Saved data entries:
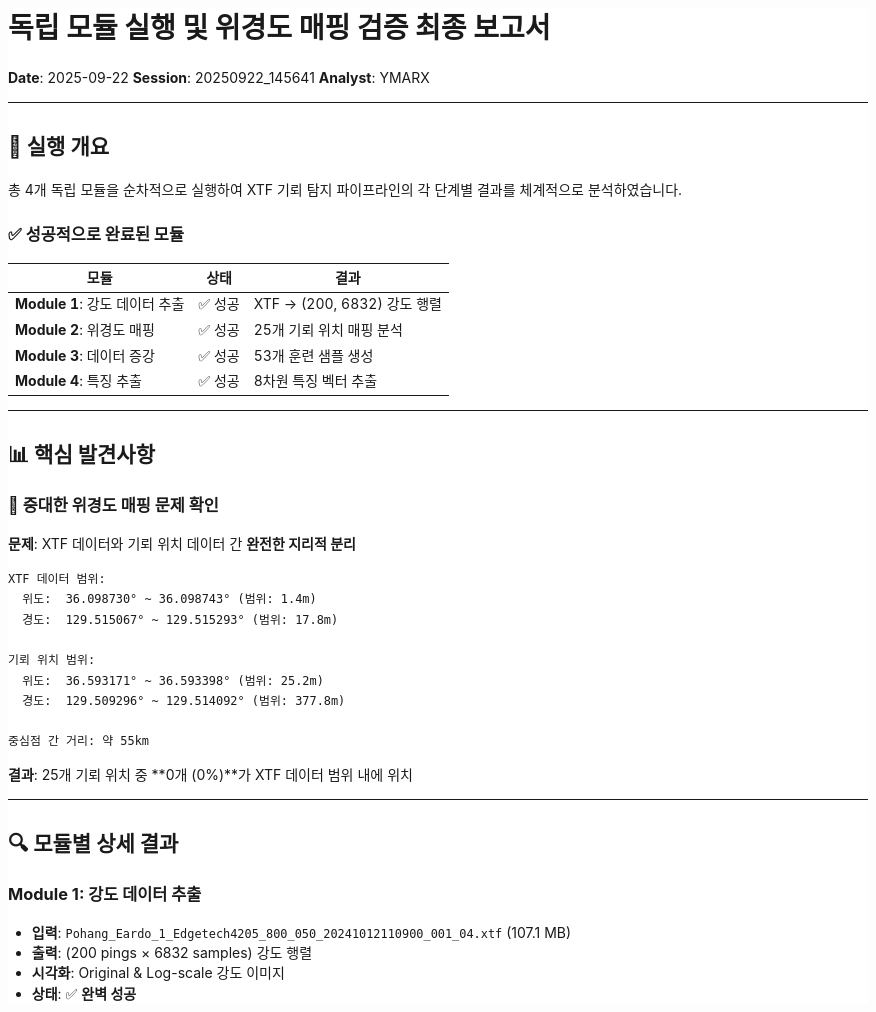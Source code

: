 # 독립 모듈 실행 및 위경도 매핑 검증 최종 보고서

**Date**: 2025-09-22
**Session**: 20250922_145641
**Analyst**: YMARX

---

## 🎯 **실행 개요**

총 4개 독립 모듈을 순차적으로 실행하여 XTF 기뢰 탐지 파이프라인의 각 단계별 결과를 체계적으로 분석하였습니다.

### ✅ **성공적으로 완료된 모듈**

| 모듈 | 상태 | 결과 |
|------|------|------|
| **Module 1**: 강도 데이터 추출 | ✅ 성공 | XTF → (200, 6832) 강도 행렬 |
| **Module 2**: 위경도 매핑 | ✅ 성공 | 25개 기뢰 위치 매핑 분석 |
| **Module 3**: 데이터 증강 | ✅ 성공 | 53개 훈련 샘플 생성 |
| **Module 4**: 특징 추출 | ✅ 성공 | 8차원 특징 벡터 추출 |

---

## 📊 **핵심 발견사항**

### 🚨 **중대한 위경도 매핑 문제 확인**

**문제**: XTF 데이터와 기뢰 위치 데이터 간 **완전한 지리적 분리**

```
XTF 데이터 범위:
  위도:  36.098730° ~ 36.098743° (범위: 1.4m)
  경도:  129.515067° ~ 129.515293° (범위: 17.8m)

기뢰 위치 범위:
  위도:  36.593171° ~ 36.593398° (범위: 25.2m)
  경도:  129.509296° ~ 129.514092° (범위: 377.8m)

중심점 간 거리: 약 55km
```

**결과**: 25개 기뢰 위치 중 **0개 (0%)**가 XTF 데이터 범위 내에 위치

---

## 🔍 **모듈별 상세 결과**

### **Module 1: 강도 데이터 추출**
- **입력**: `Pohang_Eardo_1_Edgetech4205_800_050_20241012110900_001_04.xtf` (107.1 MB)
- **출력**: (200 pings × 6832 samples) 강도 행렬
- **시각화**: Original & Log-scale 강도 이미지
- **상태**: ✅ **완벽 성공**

## TASK DIRECTIONS:
Word for word, reproduce all of the data, but keep out the pictures.

## TASK RESPONSE:
Source code

: # 독립 모듈 실행 및 위경도 매핑 검증 최종 보고서

**Date**: 2025-09-22
**Session**: 20250922_145641
**Analyst**: YMARX

---

## 🎯 **실행 개요**

총 4개 독립 모듈을 순차적으로 실행하여 XTF 기뢰 탐지 파이프라인의 각 단계별 결과를 체계적으로 분석하였습니다.

### ✅ **성공적으로 완료된 모듈**

| 모듈 | 상태 | 결과 |
|------|------|------|
| **Module 1**: 강도 데이터 추출 | ✅ 성공 | XTF → (200, 6832) 강도 행렬 |
| **Module 2**: 위경도 매핑 | ✅ 성공 | 25개 기뢰 위치 매핑 분석 |
| **Module 3**: 데이터 증강 | ✅ 성공 | 53개 훈련 샘플 생성 |
| **Module 4**: 특징 추출 | ✅ 성공 | 8차원 특징 벡터 추출 |

---

## 📊 **핵심 발견사항**

### 🚨 **중대한 위경도 매핑 문제 확인**

**문제**: XTF 데이터와 기뢰 위치 데이터 간 **완전한 지리적 분리**

```
XTF 데이터 범위:
  위도:  36.098730° ~ 36.098743° (범위: 1.4m)
  경도:  129.515067° ~ 129.515293° (범위: 17.8m)

기뢰 위치 범위:
  위도:  36.593171° ~ 36.593398° (범위: 25.2m)
  경도:  129.509296° ~ 129.514092° (범위: 377.8m)

중심점 간 거리: 약 55km
```

**결과**: 25개 기뢰 위치 중 **0개 (0%)**가 XTF 데이터 범위 내에 위치

---

## 🔍 **모듈별 상세 결과**

### **Module 1: 강도 데이터 추출**
- **입력**: `Pohang_Eardo_1_Edgetech4205_800_050_20241012110900_001_04.xtf` (107.1 MB)
- **출력**: (200 pings × 6832 samples) 강도 행렬
- **시각화**: Original & Log-scale 강도 이미지
- **상태**: ✅ **완벽 성공**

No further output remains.